As recently as twenty years ago, calling someone a "dog" was an insult. Nowadays, at least in the proper context, it is merely an informal form of address, often friendly. Not, of course, for white people, unless they are adopting black forms of discourse. But I wondered, idly, how it mutated into the current usage. I also wondered how foolish it had been to get an ice-cold Diet Coke on an evening where pretty much all parts of me were ice-cold already.
Once the car heater was working, though, I returned to my ponderings, and expanded them to the general idea of language mutation, and then back down to myself, and how my language differed from the type Tom Brokaw uses. And I realized that it does so, often quite a bit, because of the numerous in-jokes and affectations that I use amongst my friends and peers. And that language changes because of and through direct person-to-person interaction.
A favorite example is the word "Nuutzbar", because I know exactly where it came from. Jasona's random name generator in a computer game he wrote. But now I and my friends use it fairly regularly to describe people who are, well, "nuutzbar". Obviously it draws from the extant term "nuts", but it would puzzle Tom Brokaw if I used it when talking to him. Another such usage is "spongy". And yet another is "Woot!", one which I personally don't use because it is too silly, but which seems to have taken root in the online gaming community, and now I find in use by people who I've never met before.
Which is probably why modern changes to the language are so frequently from the black community. Because they hang out together. White folks, when they are done working, go home and sit in front of the television. And you don't change a language, generally speaking, with a monologue. It takes a face-to-face peer group to generate and adopt new, strange usages and words, and a network of such peer groups to spread said changes. Tom Brokaw has to use the language people understand. He can't invent new words, because he can't take the time to explain what they mean, and more importantly get feedback as to whether his audience finds them good or simply stupid.
So, in addition to the list of 584,003 things that television is responsible for, I would add that it stagnates the language. Oh, certainly not as much as the Academy does in France. ("How would Louis XIV have spoken about it?" "Object-oriented programming? He wouldn't have." "HERETIC! Burn him!") But it puts the brakes on linguistic change, because it dramatically reduces social group interaction.

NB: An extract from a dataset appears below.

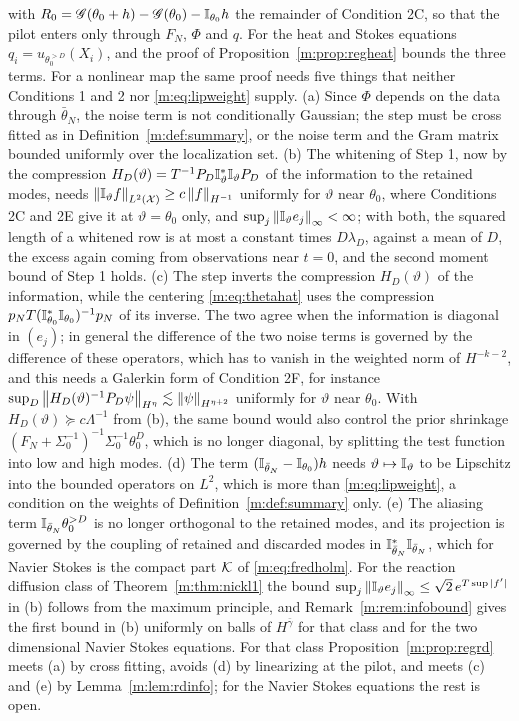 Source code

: \begin{remark}
with $R_0=\Gcal(\theta_0+h)-\Gcal(\theta_0)-\I_{\theta_0}h$ the remainder of Condition 2C, so that the pilot enters only through $F_N$, $\Phi$ and $q$. For the heat and Stokes equations $q_i=u_{\theta_0^{>D}}(X_i)$, and the proof of Proposition~\ref{m:prop:regheat} bounds the three terms. For a nonlinear map the same proof needs five things that neither Conditions 1 and 2 nor \eqref{m:eq:lipweight} supply. (a) Since $\Phi$ depends on the data through $\bar\theta_N$, the noise term is not conditionally Gaussian; the step must be cross fitted as in Definition~\ref{m:def:summary}, or the noise term and the Gram matrix bounded uniformly over the localization set. (b) The whitening of Step 1, now by the compression $H_D(\vartheta)=T^{-1}P_D\I^*_\vartheta\I_\vartheta P_D$ of the information to the retained modes, needs $\norm{\I_\vartheta f}_{L^2(\mathcal X)}\ge c\norm f_{H^{-1}}$ uniformly for $\vartheta$ near $\theta_0$, where Conditions 2C and 2E give it at $\vartheta=\theta_0$ only, and $\sup_j\norm{\I_\vartheta e_j}_\infty<\infty$; with both, the squared length of a whitened row is at most a constant times $D\lambda_D$, against a mean of $D$, the excess again coming from observations near $t=0$, and the second moment bound of Step 1 holds. (c) The step inverts the compression $H_D(\vartheta)$ of the information, while the centering \eqref{m:eq:thetahat} uses the compression $p_NT(\I^*_{\theta_0}\I_{\theta_0})^{-1}p_N$ of its inverse. The two agree when the information is diagonal in $(e_j)$; in general the difference of the two noise terms is governed by the difference of these operators, which has to vanish in the weighted norm of $H^{-k-2}$, and this needs a Galerkin form of Condition 2F, for instance $\sup_D\norm{H_D(\vartheta)^{-1}P_D\psi}_{H^\eta}\lesssim\norm\psi_{H^{\eta+2}}$ uniformly for $\vartheta$ near $\theta_0$. With $H_D(\vartheta)\succeq c\Lambda^{-1}$ from (b), the same bound would also control the prior shrinkage $(F_N+\Sigma_0^{-1})^{-1}\Sigma_0^{-1}\theta_0^D$, which is no longer diagonal, by splitting the test function into low and high modes. (d) The term $(\I_{\bar\theta_N}-\I_{\theta_0})h$ needs $\vartheta\mapsto\I_\vartheta$ to be Lipschitz into the bounded operators on $L^2$, which is more than \eqref{m:eq:lipweight}, a condition on the weights of Definition~\ref{m:def:summary} only. (e) The aliasing term $\I_{\bar\theta_N}\theta_0^{>D}$ is no longer orthogonal to the retained modes, and its projection is governed by the coupling of retained and discarded modes in $\I^*_{\bar\theta_N}\I_{\bar\theta_N}$, which for Navier Stokes is the compact part $\Kcal$ of \eqref{m:eq:fredholm}. For the reaction diffusion class of Theorem~\ref{m:thm:nickl1} the bound $\sup_j\norm{\I_\vartheta e_j}_\infty\le\sqrt2\,e^{T\sup|f'|}$ in (b) follows from the maximum principle, and Remark~\ref{m:rem:infobound} gives the first bound in (b) uniformly on balls of $H^{\bar\gamma}$ for that class and for the two dimensional Navier Stokes equations. For that class Proposition~\ref{m:prop:regrd} meets (a) by cross fitting, avoids (d) by linearizing at the pilot, and meets (c) and (e) by Lemma~\ref{m:lem:rdinfo}; for the Navier Stokes equations the rest is open.
\end{remark}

There are, of course, numerous exceptions. (D'oh!). But look at the complex and often ridiculous language that online computer gamers have created in the last five years, and see if television has done the same. For extra credit, check out the entirely fabricated language of "Boontling". For better or worse, television is slowing linguistic invention and change, not to mention eliminating differences between groups. Yes, it makes it easier for everyone to understand each other. But it sure don't keep things fresh, dog.